## DATASET ENTRIES
- - - -

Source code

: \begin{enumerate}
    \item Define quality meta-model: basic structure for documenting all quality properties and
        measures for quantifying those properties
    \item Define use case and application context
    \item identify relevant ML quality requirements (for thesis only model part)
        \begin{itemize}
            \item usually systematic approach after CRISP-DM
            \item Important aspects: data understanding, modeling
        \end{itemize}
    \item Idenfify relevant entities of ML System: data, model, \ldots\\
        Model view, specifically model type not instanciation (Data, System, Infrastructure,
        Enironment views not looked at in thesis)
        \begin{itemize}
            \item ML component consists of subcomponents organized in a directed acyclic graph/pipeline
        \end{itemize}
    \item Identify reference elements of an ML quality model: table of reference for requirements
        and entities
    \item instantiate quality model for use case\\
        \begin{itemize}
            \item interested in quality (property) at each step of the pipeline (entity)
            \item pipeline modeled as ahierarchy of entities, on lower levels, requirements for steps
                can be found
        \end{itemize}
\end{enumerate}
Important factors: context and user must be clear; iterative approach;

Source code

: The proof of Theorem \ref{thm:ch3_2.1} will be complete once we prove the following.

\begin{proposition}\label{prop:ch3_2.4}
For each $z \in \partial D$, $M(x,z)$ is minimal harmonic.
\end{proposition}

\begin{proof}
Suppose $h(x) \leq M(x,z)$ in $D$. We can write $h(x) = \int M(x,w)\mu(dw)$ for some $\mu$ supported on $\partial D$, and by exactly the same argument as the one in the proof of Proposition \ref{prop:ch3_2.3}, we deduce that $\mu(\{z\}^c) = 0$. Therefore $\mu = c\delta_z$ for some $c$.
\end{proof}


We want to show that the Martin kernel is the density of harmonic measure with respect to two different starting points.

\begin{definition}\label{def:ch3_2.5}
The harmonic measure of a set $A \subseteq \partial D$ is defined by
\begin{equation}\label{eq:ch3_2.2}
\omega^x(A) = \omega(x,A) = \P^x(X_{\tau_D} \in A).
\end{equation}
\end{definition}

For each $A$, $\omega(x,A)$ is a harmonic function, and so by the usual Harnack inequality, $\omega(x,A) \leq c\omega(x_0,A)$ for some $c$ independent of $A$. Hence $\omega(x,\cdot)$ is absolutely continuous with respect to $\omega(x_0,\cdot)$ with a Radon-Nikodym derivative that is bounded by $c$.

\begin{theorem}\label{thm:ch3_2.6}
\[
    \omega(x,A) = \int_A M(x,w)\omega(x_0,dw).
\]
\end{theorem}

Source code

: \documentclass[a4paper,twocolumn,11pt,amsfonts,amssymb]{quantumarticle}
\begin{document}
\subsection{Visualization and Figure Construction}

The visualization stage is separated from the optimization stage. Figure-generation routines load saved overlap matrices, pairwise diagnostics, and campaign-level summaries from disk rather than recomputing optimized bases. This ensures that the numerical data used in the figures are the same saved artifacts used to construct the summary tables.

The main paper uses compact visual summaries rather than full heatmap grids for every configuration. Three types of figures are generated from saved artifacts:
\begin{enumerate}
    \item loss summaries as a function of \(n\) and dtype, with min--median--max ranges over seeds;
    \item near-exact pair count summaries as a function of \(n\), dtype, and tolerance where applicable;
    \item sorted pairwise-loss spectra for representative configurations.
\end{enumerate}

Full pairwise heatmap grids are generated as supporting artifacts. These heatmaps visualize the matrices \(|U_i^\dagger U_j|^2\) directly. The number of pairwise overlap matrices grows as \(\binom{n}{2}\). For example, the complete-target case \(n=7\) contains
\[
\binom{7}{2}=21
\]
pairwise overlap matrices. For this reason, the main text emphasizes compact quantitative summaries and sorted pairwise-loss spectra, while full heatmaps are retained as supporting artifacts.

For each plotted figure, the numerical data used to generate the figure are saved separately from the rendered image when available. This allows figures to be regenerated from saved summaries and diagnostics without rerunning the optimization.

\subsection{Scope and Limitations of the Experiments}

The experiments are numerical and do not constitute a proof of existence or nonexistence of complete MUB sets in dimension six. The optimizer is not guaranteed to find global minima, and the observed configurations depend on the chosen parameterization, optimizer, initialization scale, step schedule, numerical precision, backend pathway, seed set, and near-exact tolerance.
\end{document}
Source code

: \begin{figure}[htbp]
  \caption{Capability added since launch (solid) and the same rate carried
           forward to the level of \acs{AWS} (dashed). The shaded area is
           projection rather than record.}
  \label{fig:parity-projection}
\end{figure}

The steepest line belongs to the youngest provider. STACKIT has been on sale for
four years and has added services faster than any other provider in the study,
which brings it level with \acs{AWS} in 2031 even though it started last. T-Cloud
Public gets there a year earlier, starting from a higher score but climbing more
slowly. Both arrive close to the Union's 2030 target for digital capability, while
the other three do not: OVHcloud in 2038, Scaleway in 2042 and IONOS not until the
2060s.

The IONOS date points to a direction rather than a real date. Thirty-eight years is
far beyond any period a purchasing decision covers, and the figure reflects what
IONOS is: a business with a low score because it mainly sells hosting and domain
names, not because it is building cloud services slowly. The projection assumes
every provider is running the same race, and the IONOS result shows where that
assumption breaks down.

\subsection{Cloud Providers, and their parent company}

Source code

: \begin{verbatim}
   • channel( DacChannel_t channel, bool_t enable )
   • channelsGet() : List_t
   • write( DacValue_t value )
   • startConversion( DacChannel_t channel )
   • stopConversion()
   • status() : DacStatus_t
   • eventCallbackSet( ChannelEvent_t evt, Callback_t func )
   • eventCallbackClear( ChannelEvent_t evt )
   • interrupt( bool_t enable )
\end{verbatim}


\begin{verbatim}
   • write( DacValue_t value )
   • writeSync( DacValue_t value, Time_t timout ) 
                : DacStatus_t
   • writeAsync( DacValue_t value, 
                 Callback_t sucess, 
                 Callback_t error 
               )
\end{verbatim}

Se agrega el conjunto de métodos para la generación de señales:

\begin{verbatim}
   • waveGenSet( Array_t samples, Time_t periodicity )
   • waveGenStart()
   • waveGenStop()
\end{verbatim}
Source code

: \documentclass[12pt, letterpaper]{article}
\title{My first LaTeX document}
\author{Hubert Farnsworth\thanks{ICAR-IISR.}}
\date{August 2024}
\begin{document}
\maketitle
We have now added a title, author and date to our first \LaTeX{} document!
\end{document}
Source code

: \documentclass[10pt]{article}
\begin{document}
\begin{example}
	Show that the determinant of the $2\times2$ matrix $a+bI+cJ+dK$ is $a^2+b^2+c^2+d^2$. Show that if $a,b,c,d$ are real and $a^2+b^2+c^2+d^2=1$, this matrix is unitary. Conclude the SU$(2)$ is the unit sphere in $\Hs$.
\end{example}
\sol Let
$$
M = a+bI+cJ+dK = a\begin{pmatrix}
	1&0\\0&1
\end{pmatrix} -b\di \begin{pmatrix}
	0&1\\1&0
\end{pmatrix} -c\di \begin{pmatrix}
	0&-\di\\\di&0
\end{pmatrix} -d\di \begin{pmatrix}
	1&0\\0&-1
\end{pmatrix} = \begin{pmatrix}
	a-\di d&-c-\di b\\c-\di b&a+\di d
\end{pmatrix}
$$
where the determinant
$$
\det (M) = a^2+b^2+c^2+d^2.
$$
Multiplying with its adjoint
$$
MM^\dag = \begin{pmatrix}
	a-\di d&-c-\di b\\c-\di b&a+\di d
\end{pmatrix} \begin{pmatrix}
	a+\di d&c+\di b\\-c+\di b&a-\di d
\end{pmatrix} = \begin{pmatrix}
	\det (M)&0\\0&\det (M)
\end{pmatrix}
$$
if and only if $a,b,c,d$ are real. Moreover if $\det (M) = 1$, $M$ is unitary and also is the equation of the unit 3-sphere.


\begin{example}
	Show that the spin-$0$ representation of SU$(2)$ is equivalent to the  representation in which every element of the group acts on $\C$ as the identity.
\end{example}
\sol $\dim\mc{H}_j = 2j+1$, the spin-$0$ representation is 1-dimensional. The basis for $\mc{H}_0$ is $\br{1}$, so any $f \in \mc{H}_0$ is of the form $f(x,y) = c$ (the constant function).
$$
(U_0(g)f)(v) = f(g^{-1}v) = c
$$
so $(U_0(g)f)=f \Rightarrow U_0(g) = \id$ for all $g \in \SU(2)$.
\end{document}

- - - -

## WHAT YOU SHOULD DO
What lines above contain the string "label"? Copy all of them.

## COMPLETED EXERCISE
\begin{proposition}\label{prop:ch3_2.4}
\begin{definition}\label{def:ch3_2.5}
\begin{equation}\label{eq:ch3_2.2}
\begin{theorem}\label{thm:ch3_2.6}
  \label{fig:parity-projection}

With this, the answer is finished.